Dataset excerpts>
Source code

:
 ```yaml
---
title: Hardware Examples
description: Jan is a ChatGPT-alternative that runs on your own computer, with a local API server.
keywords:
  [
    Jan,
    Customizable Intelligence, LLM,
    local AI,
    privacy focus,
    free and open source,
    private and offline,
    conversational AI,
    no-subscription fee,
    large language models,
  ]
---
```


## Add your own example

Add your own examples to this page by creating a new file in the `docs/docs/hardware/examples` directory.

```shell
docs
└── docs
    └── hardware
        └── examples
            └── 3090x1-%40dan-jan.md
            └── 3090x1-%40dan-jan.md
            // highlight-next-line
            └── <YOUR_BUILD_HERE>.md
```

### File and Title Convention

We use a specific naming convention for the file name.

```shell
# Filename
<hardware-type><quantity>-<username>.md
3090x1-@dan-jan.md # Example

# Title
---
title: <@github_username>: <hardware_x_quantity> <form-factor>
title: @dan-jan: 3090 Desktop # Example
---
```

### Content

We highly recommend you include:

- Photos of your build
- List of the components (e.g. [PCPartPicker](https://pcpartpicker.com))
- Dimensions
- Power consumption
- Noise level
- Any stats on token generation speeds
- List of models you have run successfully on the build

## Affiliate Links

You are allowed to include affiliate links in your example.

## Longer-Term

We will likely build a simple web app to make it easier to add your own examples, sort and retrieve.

INSTRUCTIONS FOR THE TASK> Once you have counted the lines of the records holding the string "docs", state that number with no other words.

REPLY TO THE EXERCISE> 3